C. – Accroître notre engagement dans l’Europe de la recherche et de l’innovation
L’Europe est l’espace où s’inscrit l’avenir de la recherche française. Le partage des connaissances et la promesse de progrès et d’émancipation pour tous portée par la science participent du projet européen. Les actions bilatérales ou multilatérales entre les États, les collectivités et les institutions publiques ou privées et, surtout, les programmes de recherche et d’innovation mis en place par la Commission européenne ont en effet considérablement accru les coopérations entre les acteurs du continent dans ces domaines depuis trente ans. De plus, il est évident que, sur de nombreux sujets, c’est uniquement à l’échelle de l’Europe que nous pouvons espérer rivaliser avec les géants de la recherche que sont les États-Unis et la Chine.
La LPPR ne saurait donc revitaliser durablement la recherche française sans lui donner un élan pour accroître son ouverture et son engagement européens. En particulier, notre participation aux programmes que la Commission européenne s’apprête à lancer pour les années 2021-2027 constitue un enjeu stratégique pour la recherche française au cours de cette période. Dans les domaines de l’enseignement supérieur, de la recherche et de l’innovation, ces programmes portent des initiatives nouvelles de grande ampleur dont plusieurs, comme les Universités européennes ou le Conseil européen de l’innovation, ont été lancées à l’initiative ou avec un soutien fort de la France.
Le programme-cadre de recherche et d’innovation (PCRI) représente une part croissante du financement des équipes de R&D françaises publiques et privées, soit en moyenne près d’un milliard d’euros par an depuis le lancement du programme Horizon 2020 en 2014, ce qui positionne la France au rang de troisième bénéficiaire de ce programme derrière le Royaume-Uni et l’Allemagne. Cependant, le taux de participation de la France (c’est-à-dire la part des financements obtenus) est de 11 % en moyenne depuis le début d’Horizon 2020, bien en deçà de son potentiel estimé au regard de sa part de la R&D européenne (17 %), de son pourcentage de brevets déposés à l’Office européen des brevets parmi les brevets européens (16 %) ou encore de la part de la contribution française au budget européen (16 %). Or, la France présente un taux de succès de 16 %, le plus élevé des pays de l’Union européenne, mais ce bon taux de succès ne permet pas de compenser la faiblesse relative des dépôts de projets (la France représente seulement 8,5 % des dépôts). Il y a donc un enjeu majeur, pour le prochain programme Horizon Europe, à renforcer les candidatures tout en maintenant un bon taux de succès.

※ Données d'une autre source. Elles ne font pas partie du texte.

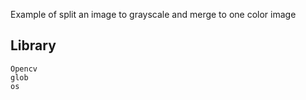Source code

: Example of split an image to grayscale and merge to one color image

## Library
```
Opencv
glob
os
```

Un plan d’action national d’amélioration de la participation française aux programmes européens de recherche et d’innovation a ainsi été élaboré en 2017-2018 et mis en œuvre depuis 2019 avec un pilotage confié au ministère de l’enseignement supérieur, de la recherche et de l’innovation. Il se compose d’un ensemble très complet de mesures réparties sur trois grands axes :
– inciter davantage les acteurs français à participer au PCRI et à coordonner des projets ;
– mieux les accompagner pendant toutes les étapes de préparation, de dépôt et de réalisation des projets,
– et renforcer les capacités d’influence française sur le PCRI et sa mise en œuvre.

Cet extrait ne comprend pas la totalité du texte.